Abdom Imaging. 1995 Nov-Dec;20(6):559-62. doi: 10.1007/BF01256711.
When an asymptomatic adrenal mass is incidentally discovered on abdominal CT scans, the distinction between a nonhyperfunctioning adenoma and a nonadenoma would be important.
We evaluated the CT findings of 36 adrenal masses (14 nonhyperfunctioning adenomas, 22 nonadenomas) in 34 patients with no evidence of hormonal hypersecretion. CT attenuation values of adrenal masses on CT scans were calculated by setting a circular region of interest as large as possible in the center of each adrenal mass.
Below 20 HU in CT attenuation values, all adrenal masses, except one case of ganglioneuroma with myxomatous change, were nonhyperfunctioning adenomas.

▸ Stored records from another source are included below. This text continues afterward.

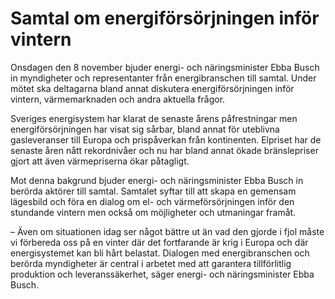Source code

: # Samtal om energiförsörjningen inför vintern

Onsdagen den 8 november bjuder energi- och näringsminister Ebba Busch in myndigheter och representanter från energibranschen till samtal. Under mötet ska deltagarna bland annat diskutera energiförsörjningen inför vintern, värmemarknaden och andra aktuella frågor.

Sveriges energisystem har klarat de senaste årens påfrestningar men energiförsörjningen har visat sig sårbar, bland annat för uteblivna gasleveranser till Europa och prispåverkan från kontinenten. Elpriset har de senaste åren nått rekordnivåer och nu har bland annat ökade bränslepriser gjort att även värmepriserna ökar påtagligt.

Mot denna bakgrund bjuder energi- och näringsminister Ebba Busch in berörda aktörer till samtal. Samtalet syftar till att skapa en gemensam lägesbild och föra en dialog om el- och värmeförsörjningen inför den stundande vintern men också om möjligheter och utmaningar framåt.

– Även om situationen idag ser något bättre ut än vad den gjorde i fjol måste vi förbereda oss på en vinter där det fortfarande är krig i Europa och där energisystemet kan bli hårt belastat. Dialogen med energibranschen och berörda myndigheter är central i arbetet med att garantera tillförlitlig produktion och leveranssäkerhet, säger energi- och näringsminister Ebba Busch.
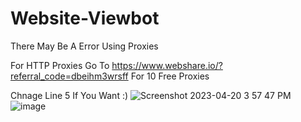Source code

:# Website-Viewbot

There May Be A Error Using Proxies

For HTTP Proxies Go To https://www.webshare.io/?referral_code=dbeihm3wrsff For 10 Free Proxies

Chnage Line 5 If You Want :)
![Screenshot 2023-04-20 3 57 47 PM](https://user-images.githubusercontent.com/125522073/233504102-332cd9ca-1d81-40d4-9cae-dee2db69cb0d.png)
![image](https://user-images.githubusercontent.com/125522073/233504200-9735772d-8345-4f63-9ab3-21c9c9e1d708.png)
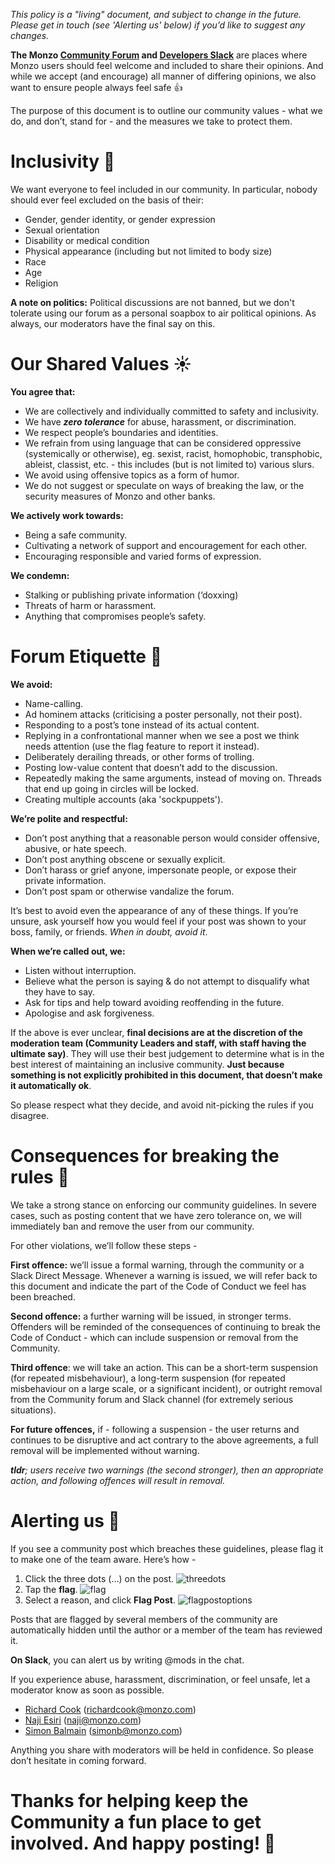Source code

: *This policy is a "living" document, and subject to change in the future. Please get in touch (see 'Alerting us' below) if you’d like to suggest any changes.*

**The Monzo [Community Forum](https://community.monzo.com) and [Developers Slack](http://devslack.monzo.com/)** are places where Monzo users should feel welcome and included to share their opinions. And while we accept (and encourage) all manner of differing opinions, we also want to ensure people always feel safe 👍

The purpose of this document is to outline our community values - what we do, and don’t, stand for - and the measures we take to protect them.

# Inclusivity 🙌

We want everyone to feel included in our community. In particular, nobody should ever feel excluded on the basis of their:

- Gender, gender identity, or gender expression
- Sexual orientation
- Disability or medical condition
- Physical appearance (including but not limited to body size)
- Race
- Age
- Religion

**A note on politics:** Political discussions are not banned, but we don't tolerate using our forum as a personal soapbox to air political opinions. As always, our moderators have the final say on this.

# Our Shared Values ☀️

**You agree that:**

- We are collectively and individually committed to safety and inclusivity.
- We have ***zero tolerance*** for abuse, harassment, or discrimination.
- We respect people’s boundaries and identities.
- We refrain from using language that can be considered oppressive (systemically or otherwise), eg. sexist, racist, homophobic, transphobic, ableist, classist, etc. - this includes (but is not limited to) various slurs.
- We avoid using offensive topics as a form of humor.
- We do not suggest or speculate on ways of breaking the law, or the security measures of Monzo and other banks.

**We actively work towards:**

- Being a safe community.
- Cultivating a network of support and encouragement for each other.
- Encouraging responsible and varied forms of expression.

**We condemn:**

- Stalking or publishing private information (‘doxxing)
- Threats of harm or harassment.
- Anything that compromises people’s safety.

# Forum Etiquette 📝

**We avoid:**

- Name-calling.
- Ad hominem attacks (criticising a poster personally, not their post).
- Responding to a post’s tone instead of its actual content.
- Replying in a confrontational manner when we see a post we think needs attention (use the flag feature to report it instead).
- Deliberately derailing threads, or other forms of trolling.
- Posting low-value content that doesn’t add to the discussion.
- Repeatedly making the same arguments, instead of moving on. Threads that end up going in circles will be locked.
- Creating multiple accounts (aka 'sockpuppets').

**We’re polite and respectful:**

- Don’t post anything that a reasonable person would consider offensive, abusive, or hate speech.
- Don’t post anything obscene or sexually explicit.
- Don’t harass or grief anyone, impersonate people, or expose their private information.
- Don’t post spam or otherwise vandalize the forum.

It’s best to avoid even the appearance of any of these things. If you’re unsure, ask yourself how you would feel if your post was shown to your boss, family, or friends. *When in doubt, avoid it*.

**When we’re called out, we:**

- Listen without interruption.
- Believe what the person is saying & do not attempt to disqualify what they have to say.
- Ask for tips and help toward avoiding reoffending in the future.
- Apologise and ask forgiveness.

If the above is ever unclear, **final decisions are at the discretion of the moderation team (Community Leaders and staff, with staff having the ultimate say)**. They will use their best judgement to determine what is in the best interest of maintaining an inclusive community. **Just because something is not explicitly prohibited in this document, that doesn’t make it automatically ok**.

So please respect what they decide, and avoid nit-picking the rules if you disagree.

# Consequences for breaking the rules 🚨

We take a strong stance on enforcing our community guidelines. In severe cases, such as posting content that we have zero tolerance on, we will immediately ban and remove the user from our community.

For other violations, we’ll follow these steps -

**First offence:** we’ll issue a formal warning, through the community or a Slack Direct Message.
Whenever a warning is issued, we will refer back to this document and indicate the part of the Code of Conduct we feel has been breached.

**Second offence:** a further warning will be issued, in stronger terms. Offenders will be reminded of the consequences of continuing to break the Code of Conduct - which can include suspension or removal from the Community.

**Third offence**: we will take an action. This can be a short-term suspension (for repeated misbehaviour), a long-term suspension (for repeated misbehaviour on a large scale, or a significant incident), or outright removal from the Community forum and Slack channel (for extremely serious situations).

**For future offences,** if - following a suspension - the user returns and continues to be disruptive and act contrary to the above agreements, a full removal will be implemented without warning.

***tldr**; users receive two warnings (the second stronger), then an appropriate action, and following offences will result in removal.*

# Alerting us 🙋

If you see a community post which breaches these guidelines, please flag it to make one of the team aware. Here’s how -

1. Click the three dots (...) on the post. ![threedots](https://community.monzo.com/uploads/monzo/original/2X/0/05ffe248ffb734d55aa9a2256b0fe4149ca9068f.png)
2. Tap the **flag**. ![flag](https://discourse-cdn-sjc1.com/business5/uploads/monzo/original/2X/a/aba73a6df9cb2002d7c1daf018922aef7ae04752.png)
3. Select a reason, and click **Flag Post**. ![flagpostoptions](https://discourse-cdn-sjc1.com/business5/uploads/monzo/optimized/2X/3/393fc42962f586184a1a4bf757ff6cd55ffba0f8_1_690x458.png)

Posts that are flagged by several members of the community are automatically hidden until the author or a member of the team has reviewed it.

**On Slack**, you can alert us by writing @mods in the chat.

If you experience abuse, harassment, discrimination, or feel unsafe, let a moderator know as soon as possible.

- [Richard Cook](https://community.monzo.com/u/cookywook/activity) (richardcook@monzo.com)
- [Naji Esiri](https://community.monzo.com/u/naji/summary) (naji@monzo.com)
- [Simon Balmain](https://community.monzo.com/u/simonb/summary) (simonb@monzo.com)

Anything you share with moderators will be held in confidence. So please don’t hesitate in coming forward.

# Thanks for helping keep the Community a fun place to get involved. And happy posting! 💖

With an arbitrary threshold of 20 HU, the sensitivity of CT attenuation values in distinguishing nonhyperfunctioning adenomas from nonadenomas was 64%, the specificity was 95%, and the accuracy was 83%. When decreasing the threshold to 15 HU, the sensitivity was 64%, the specificity was 100%, and the accuracy was 86%. The CT attenuation value on noncontrast CT was more useful for making this distinction than the size and interior homogeneity.
Our data suggest that an asymptomatic adrenal mass with homogeneous low attenuation (< or = 15 HU) and less than or equal to 4 cm indicates a nonhyperfunctioning adenoma, and no further examinations are necessary. CT attenuation value on non-contrast CT is the most important discriminatory factor.
当腹部CT扫描偶然发现无症状肾上腺肿块时,区分无功能腺瘤和非腺瘤很重要。
我们评估了34例无激素分泌亢进证据患者的36个肾上腺肿块(14个无功能腺瘤,22个非腺瘤)的CT表现。通过在每个肾上腺肿块中心设置尽可能大的圆形感兴趣区域来计算CT扫描上肾上腺肿块的CT衰减值。
CT衰减值低于20HU时,除1例伴有黏液样变的神经节瘤外,所有肾上腺肿块均为无功能腺瘤。以20HU为任意阈值,CT衰减值区分无功能腺瘤和非腺瘤的敏感性为64%,特异性为95%,准确性为83%。当阈值降至15HU时,敏感性为64%,特异性为100%,准确性为86%。平扫CT上的CT衰减值比大小和内部均匀性更有助于进行这种区分。
我们的数据表明,无症状肾上腺肿块,密度均匀且低衰减(≤15HU),直径小于或等于4cm,提示为无功能腺瘤,无需进一步检查。平扫CT上的CT衰减值是最重要的鉴别因素。